Another reason people might like to be busy is the belief that if you give the outward impression that you’re a busy person then other people are less likely to trouble you. I once had a t-shirt with the slogan “Jesus is Coming. Look Busy”, which sums up the situation perfectly.

Employers, seeing someone briskly walking about the office, or running purposely between meetings, will assume that they’re working. In contrast, someone looking out of a window, quietly thinking, will generally be considered a time waster. One looks like work, the other looks like loafing.

There is possibly a third reason, too, which is that by saying you are busy you are saying that time is important to you, which is to say that you are important. Saying you are busy implies you are successful or attempting to be. Busyness is currency. It’s a form of status, a certificate of indispensability.

“How are you doing?” “Double busy”. “You?” “Yeah, same.”

But what might some of the other consequences of busyness be?

The bottom line is that taking one’s time can pay dividends. You’ve all heard of Charles Darwin and his book On the Origin of the Species, but did you know that while he wrote a draft of the book in 1839, he didn’t finish it until 1858.

Darwin’s book on earthworms took even longer, an astonishing 44 years.

How so? Well it was because Darwin liked to take his time. He was a self-confessed missionary for procrastination. Procrastination is a word that’s nowadays more associated with inefficiency than rigorous thought, but great insights and ideas don’t evolve overnight.

In a study looking at significant scientific discoveries in the 20th Century, Alan Lightman, a Professor at MIT, found that not being busy – or being “separate from the rush” as he put it – played a significant role, so Darwin isn’t an anomaly.

Contrast this approach with the deadline driven, outcome orientated, multi-tasking, need it tomorrow world of today, where people seem incapable of concentrating on any one thing for any decent amount of time. Putting to one side the health consequences of frantic busyness, what’s being lost here is the ability to dream, to explore and to think, especially curiously and creatively.

Reflective thought – which takes time – is linked to things like innovation, but also to something far more important too, which is the quality of human relationships.

In 1973, a classic study looked at whether the amount of busyness induced in a subject had a major negative impact on what the authors termed “helping behaviour” in an emergency. Turns out it did. In spades. The study was based on the parable of the Good Samaritan and the researchers had three hypotheses, one of which was that people that were rushed, busy or in a hurry would be less likely to offer assistance to someone.

I won’t go into the methodology in detail, but essentially participants were asked some questions and then asked to travel to another building to continue the experiment.

What the participants did not know was that the researchers varied the amount of time the subjects had to travel from one building to the next and gave different explanations as to what the subjects would be doing once they got there. On the way to the second building all of the subjects encountered a man who was slumped in a doorway, moaning and coughing. Clearly someone that might need assistance.

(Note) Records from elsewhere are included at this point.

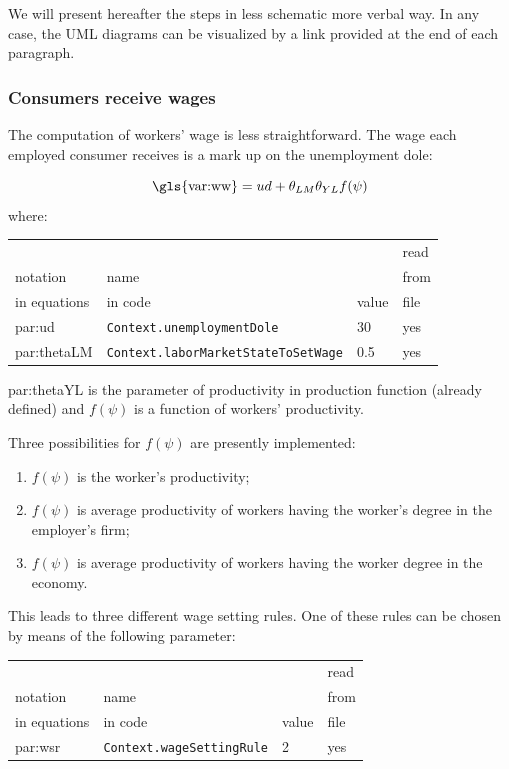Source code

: \documentclass{book}
\begin{document}
We will present hereafter the steps in less schematic more verbal way. In any case, the UML diagrams can be visualized by a link provided at the end of each paragraph.

\subsubsection{Consumers receive wages}

The computation of workers' wage is less straightforward. The wage each employed consumer receives is a mark up on the unemployment dole: 

\begin{equation}
	\textnormal{\gls{var:ww}}=ud+\theta_{LM}\theta_{YL}f(\psi)
	\label{eq:ww}
\end{equation}
where:\\

\vskip2mm
\noindent
\begin{tabular}{l l l l}
	\hline
	& &&read\\
	notation& name &&from\\
	in equations& in code&value&file\\
	\hline
	\hline
\gls{par:ud}&\verb+Context.unemploymentDole+&30&yes\\
\gls{par:thetaLM}&\verb+Context.laborMarketStateToSetWage+&0.5&yes\\
	\hline
\end{tabular}

\vskip2mm
\gls{par:thetaYL} is the parameter of productivity in production function (already defined) and $f(\psi)$ is a function of workers' productivity.

Three possibilities for $f(\psi)$ are presently implemented:
\begin{enumerate}
	\item $f(\psi)$ is the worker's productivity;
	\item $f(\psi)$ is average productivity of workers having the worker's degree in the employer's firm;
	\item $f(\psi)$ is average productivity of workers having the worker degree in the economy.
\end{enumerate}


This leads to three different wage setting rules. One of these rules can be chosen by means of the following parameter:\\
\vskip2mm
\noindent
\begin{tabular}{l l l l}
	\hline
	& &&read\\
	notation& name &&from\\
	in equations& in code&value&file\\
	\hline
	\hline
\gls{par:wsr}&\verb+Context.wageSettingRule+&2&yes\\
	\hline
\end{tabular}
\end{document}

The researchers created a scale to indicate whether or not the subjects noticed the man and the degree of assistance that was offered: a Zero meant they stepped over the man on their way to the second building, whereas a Five meant they refused to leave him until help arrived, or insisted that they took him somewhere to get assistance.

You’ll have guessed the results already. The amount of busyness induced in the subjects had a significant impact on empathetic behaviour, even among subjects that were told they’d hear about the parable of the Good Samaritan in the second location. In low hurry situations slightly over 60% of people noticed the man and offered assistance, whereas in high hurry situations only 10% did.

I should point out that there was noticeable anxiety among many of the subjects once they arrived at the second building, including among those who failed to stop, which I suppose offers some level of hope.

I’d love to go on, but you are probably busy people. Suffice to say that I think you should all slow down and think outside of your in-box once in a while. Allow your mind to not only rest, but to wander also.

Einstein was famous for his daily walks in the woods. and Bill Gates took the idea further by having think weeks in a disconnected cabin in the woods. Carl Jung did much of his most creative thinking in his country house well away from his busy practice in Zurich. Even Jack Welch, formerly the CEO of one of the world’s most admired companies, General Electric, spent an hour each day looking out of the window

Neurologically, downtime like this is known as undirected thought and it’s extremely valuable in the context of original thinking.

The point here, and it’s an important one, is that in many instances, being away from work, or doing something that doesn’t appear to be work, makes people more productive, not less.

So, my suggestion that we all follow suit. Starting next week, add nothing to your diary. Schedule one hour each week to do absolutely nothing, certainly nothing that remotely looks like work. No email, no typing, no phone calls and especially no meetings. Look out of a window. Go for a walk. Or embrace Slow Media and read a physical book. If any of this works up the stakes. Embrace Slow Business. Do absolutely nothing for an hour each day, and while you are at it, slow down the general pace at which you do everything from walking and talking to emailing and eating.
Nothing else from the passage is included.